Stored data entries:
★ ★ ★

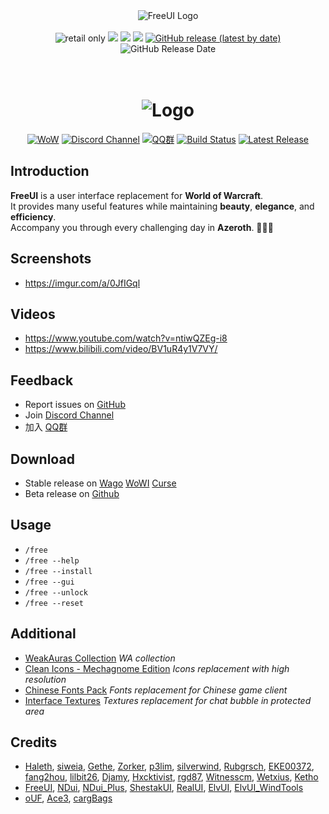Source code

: <div align="center">
<img src="https://i.imgur.com/MMMYmxZ.png" title="FreeUI Logo" />
<br />
<br />
<img src="https://img.shields.io/badge/WoW-retail-orange" title="retail only" />
<a href="https://discord.gg/86wbfZXxn7" title="join Discord channel"><img src="https://img.shields.io/discord/242811601260904450?color=7289DA&label=Discord" /></a>
<a href="https://qm.qq.com/cgi-bin/qm/qr?k=ogz72zoE_fczw2Umsma71XALjWitQ3zk" title="加入QQ群"><img src="https://img.shields.io/badge/QQ群-203621176-ff69b4" /></a>
<a href="https://github.com/Solor/FreeUI/actions" title="bulid passing"><img src="https://img.shields.io/github/workflow/status/Solor/FreeUI/Release" /></a>
<a href="https://github.com/Solor/FreeUI/releases" title="download latest release"><img alt="GitHub release (latest by date)" src="https://img.shields.io/github/v/release/Solor/FreeUI"></a>
<img alt="GitHub Release Date" src="https://img.shields.io/github/release-date/Solor/FreeUI" title="release date" />
</div>
<br />
<br />

<div align="center">

# ![Logo](https://i.imgur.com/MMMYmxZ.png)
[![WoW](https://img.shields.io/badge/WoW-Retail-orange)]()
[![Discord Channel](https://img.shields.io/badge/discord-FreeUI-7983f5)](https://discord.gg/86wbfZXxn7)
[![QQ群](https://img.shields.io/badge/QQ群-203621176-ff69b4)](https://qm.qq.com/cgi-bin/qm/qr?k=ogz72zoE_fczw2Umsma71XALjWitQ3zk)
[![Build Status](https://img.shields.io/github/workflow/status/Solor/FreeUI/Release)](https://github.com/Solor/FreeUI/actions)
[![Latest Release](https://img.shields.io/github/v/release/Solor/FreeUI)](https://github.com/Solor/FreeUI/releases)

</div>


## Introduction
**FreeUI** is a user interface replacement for **World of Warcraft**.  
It provides many useful features while maintaining **beauty**, **elegance**, and **efficiency**.  
Accompany you through every challenging day in **Azeroth**. 💖💖💖

## Screenshots
*  https://imgur.com/a/0JfIGql

## Videos
*  https://www.youtube.com/watch?v=ntiwQZEg-i8
*  https://www.bilibili.com/video/BV1uR4y1V7VY/

## Feedback
*  Report issues on [GitHub](https://github.com/Solor/FreeUI/issues)
*  Join [Discord Channel](https://discord.gg/86wbfZXxn7)
*  加入 [QQ群](https://qm.qq.com/cgi-bin/qm/qr?k=ogz72zoE_fczw2Umsma71XALjWitQ3zk)

## Download
*  Stable release on [Wago](https://addons.wago.io/addons/freeui) [WoWI](https://www.wowinterface.com/downloads/info23258-FreeUI.html#info) [Curse](https://www.curseforge.com/wow/addons/freeui)
*  Beta release on [Github](https://github.com/Solor/FreeUI/releases)

## Usage
*  `/free`
*  `/free --help`
*  `/free --install`
*  `/free --gui`
*  `/free --unlock`
*  `/free --reset`

## Additional
*  [WeakAuras Collection](https://wago.io/WloMMMBpx) *WA collection*
*  [Clean Icons - Mechagnome Edition](https://github.com/AcidWeb/Clean-Icons-Mechagnome-Edition) *Icons replacement with high resolution*
*  [Chinese Fonts Pack](https://1drv.ms/u/s!AocaDk73Gt7sgrk6bdKqfZGZQMQA2Q?e=QwjHh2) *Fonts replacement for Chinese game client*
*  [Interface Textures](https://1drv.ms/u/s!AocaDk73Gt7sgrlAYVUKxYvs3pCGFg?e=KpJOfv) *Textures replacement for chat bubble in protected area*

## Credits
*  [Haleth](https://github.com/Haleth), [siweia](https://github.com/siweia), [Gethe](https://github.com/Gethe), [Zorker](https://github.com/zorker), [p3lim](https://github.com/p3lim), [silverwind](https://github.com/silverwind), [Rubgrsch](https://github.com/Rubgrsch), [EKE00372](https://github.com/EKE00372), [fang2hou](https://github.com/fang2hou), [lilbit26](https://github.com/lilbit26), [Djamy](https://github.com/Djamy), [Hxcktivist](https://github.com/Hxcktivist), [rgd87](https://github.com/rgd87), [Witnesscm](https://github.com/Witnesscm), [Wetxius](https://github.com/Wetxius), [Ketho](https://github.com/Ketho)
*  [FreeUI](https://github.com/Haleth/FreeUI), [NDui](https://github.com/siweia/NDui), [NDui_Plus](https://github.com/Witnesscm/NDui_Plus), [ShestakUI](https://github.com/Shestak/ShestakUI), [RealUI](https://github.com/RealUI/RealUI), [ElvUI](https://github.com/tukui-org/ElvUI), [ElvUI_WindTools](https://github.com/fang2hou/ElvUI_WindTools)
*  [oUF](https://github.com/oUF-wow/oUF), [Ace3](https://www.wowace.com/projects/ace3), [cargBags](https://github.com/cschomburg/cargBags)

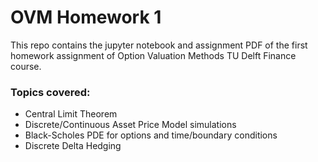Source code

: # OVM Homework 1

This repo contains the jupyter notebook and assignment PDF of the first homework assignment of Option Valuation Methods TU Delft Finance course.


### Topics covered:

- Central Limit Theorem
- Discrete/Continuous Asset Price Model simulations
- Black-Scholes PDE for options and time/boundary conditions
- Discrete Delta Hedging
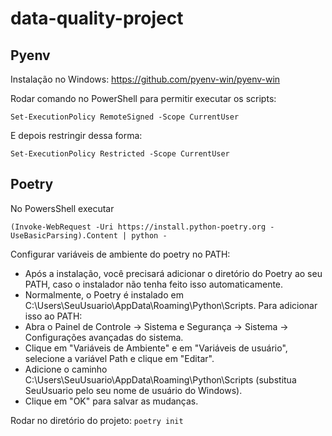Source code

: # data-quality-project

## Pyenv

Instalação no Windows: https://github.com/pyenv-win/pyenv-win

Rodar comando no PowerShell para permitir executar os scripts:

`Set-ExecutionPolicy RemoteSigned -Scope CurrentUser`

E depois restringir dessa forma:

`Set-ExecutionPolicy Restricted -Scope CurrentUser`

## Poetry

No PowersShell executar

`
(Invoke-WebRequest -Uri https://install.python-poetry.org -UseBasicParsing).Content | python -
`

Configurar variáveis de ambiente do poetry no PATH:
* Após a instalação, você precisará adicionar o diretório do Poetry ao seu PATH, caso o instalador não tenha feito isso automaticamente.
* Normalmente, o Poetry é instalado em C:\Users\SeuUsuario\AppData\Roaming\Python\Scripts. Para adicionar isso ao PATH:
* Abra o Painel de Controle -> Sistema e Segurança -> Sistema -> Configurações avançadas do sistema.
* Clique em "Variáveis de Ambiente" e em "Variáveis de usuário", selecione a variável Path e clique em "Editar".
* Adicione o caminho C:\Users\SeuUsuario\AppData\Roaming\Python\Scripts (substitua SeuUsuario pelo seu nome de usuário do Windows).
* Clique em "OK" para salvar as mudanças.

Rodar no diretório do projeto:
`poetry init`

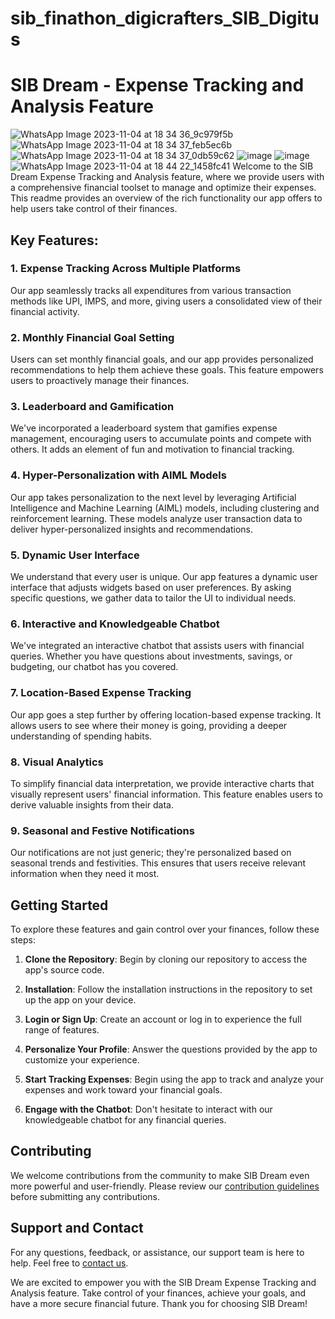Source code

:# sib_finathon_digicrafters_SIB_Digitus

# SIB Dream - Expense Tracking and Analysis Feature
![WhatsApp Image 2023-11-04 at 18 34 36_9c979f5b](https://github.com/Sonia-DSilva0505/sib_finathon_digicraftors/assets/102247203/e3d873fd-95ea-4e1a-b746-ebfbb20bf730)
![WhatsApp Image 2023-11-04 at 18 34 37_feb5ec6b](https://github.com/Sonia-DSilva0505/sib_finathon_digicraftors/assets/102247203/9e62fff1-aaf8-4ab4-a0bf-bb259f508662)
![WhatsApp Image 2023-11-04 at 18 34 37_0db59c62](https://github.com/Sonia-DSilva0505/sib_finathon_digicraftors/assets/102247203/dd581f1c-fdd7-41f6-9b43-85c3d5d7b2a2)
![image](https://github.com/Sonia-DSilva0505/sib_finathon_digicraftors/assets/102247203/ffb8bb77-5963-44a1-a946-c6e8ac291fb6)
![image](https://github.com/Sonia-DSilva0505/sib_finathon_digicraftors/assets/102247203/ade1ac10-c17b-4f44-bb70-40624f8eb9c9)
![WhatsApp Image 2023-11-04 at 18 44 22_1458fc41](https://github.com/Sonia-DSilva0505/sib_finathon_digicraftors/assets/102247203/8b8779d0-f7d5-45e8-a2b9-8f19cc41e22d)
Welcome to the SIB Dream Expense Tracking and Analysis feature, where we provide users with a comprehensive financial toolset to manage and optimize their expenses. This readme provides an overview of the rich functionality our app offers to help users take control of their finances.

## Key Features:

### 1. Expense Tracking Across Multiple Platforms
Our app seamlessly tracks all expenditures from various transaction methods like UPI, IMPS, and more, giving users a consolidated view of their financial activity.

### 2. Monthly Financial Goal Setting
Users can set monthly financial goals, and our app provides personalized recommendations to help them achieve these goals. This feature empowers users to proactively manage their finances.

### 3. Leaderboard and Gamification
We've incorporated a leaderboard system that gamifies expense management, encouraging users to accumulate points and compete with others. It adds an element of fun and motivation to financial tracking.

### 4. Hyper-Personalization with AIML Models
Our app takes personalization to the next level by leveraging Artificial Intelligence and Machine Learning (AIML) models, including clustering and reinforcement learning. These models analyze user transaction data to deliver hyper-personalized insights and recommendations.

### 5. Dynamic User Interface
We understand that every user is unique. Our app features a dynamic user interface that adjusts widgets based on user preferences. By asking specific questions, we gather data to tailor the UI to individual needs.

### 6. Interactive and Knowledgeable Chatbot
We've integrated an interactive chatbot that assists users with financial queries. Whether you have questions about investments, savings, or budgeting, our chatbot has you covered.

### 7. Location-Based Expense Tracking
Our app goes a step further by offering location-based expense tracking. It allows users to see where their money is going, providing a deeper understanding of spending habits.

### 8. Visual Analytics
To simplify financial data interpretation, we provide interactive charts that visually represent users' financial information. This feature enables users to derive valuable insights from their data.

### 9. Seasonal and Festive Notifications
Our notifications are not just generic; they're personalized based on seasonal trends and festivities. This ensures that users receive relevant information when they need it most.

## Getting Started
To explore these features and gain control over your finances, follow these steps:

1. **Clone the Repository**: Begin by cloning our repository to access the app's source code.

2. **Installation**: Follow the installation instructions in the repository to set up the app on your device.

3. **Login or Sign Up**: Create an account or log in to experience the full range of features.

4. **Personalize Your Profile**: Answer the questions provided by the app to customize your experience.

5. **Start Tracking Expenses**: Begin using the app to track and analyze your expenses and work toward your financial goals.

6. **Engage with the Chatbot**: Don't hesitate to interact with our knowledgeable chatbot for any financial queries.

## Contributing
We welcome contributions from the community to make SIB Dream even more powerful and user-friendly. Please review our [contribution guidelines](CONTRIBUTING.md) before submitting any contributions.

## Support and Contact
For any questions, feedback, or assistance, our support team is here to help. Feel free to [contact us](mailto:support@sibdream.com).

We are excited to empower you with the SIB Dream Expense Tracking and Analysis feature. Take control of your finances, achieve your goals, and have a more secure financial future. Thank you for choosing SIB Dream!




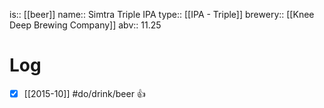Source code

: is:: [[beer]]
name:: Simtra Triple IPA
type:: [[IPA - Triple]]
brewery:: [[Knee Deep Brewing Company]]
abv:: 11.25

# Log
- [x] [[2015-10]] #do/drink/beer 👍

★ ★ ★

WHAT IS BEING ASKED: Give back exactly the lines above, from the line containing "with high resolution*" through the line containing "Chinese game client*", with both end lines and nothing more.

COMPLETED EXERCISE:
*  [Clean Icons - Mechagnome Edition](https://github.com/AcidWeb/Clean-Icons-Mechagnome-Edition) *Icons replacement with high resolution*
*  [Chinese Fonts Pack](https://1drv.ms/u/s!AocaDk73Gt7sgrk6bdKqfZGZQMQA2Q?e=QwjHh2) *Fonts replacement for Chinese game client*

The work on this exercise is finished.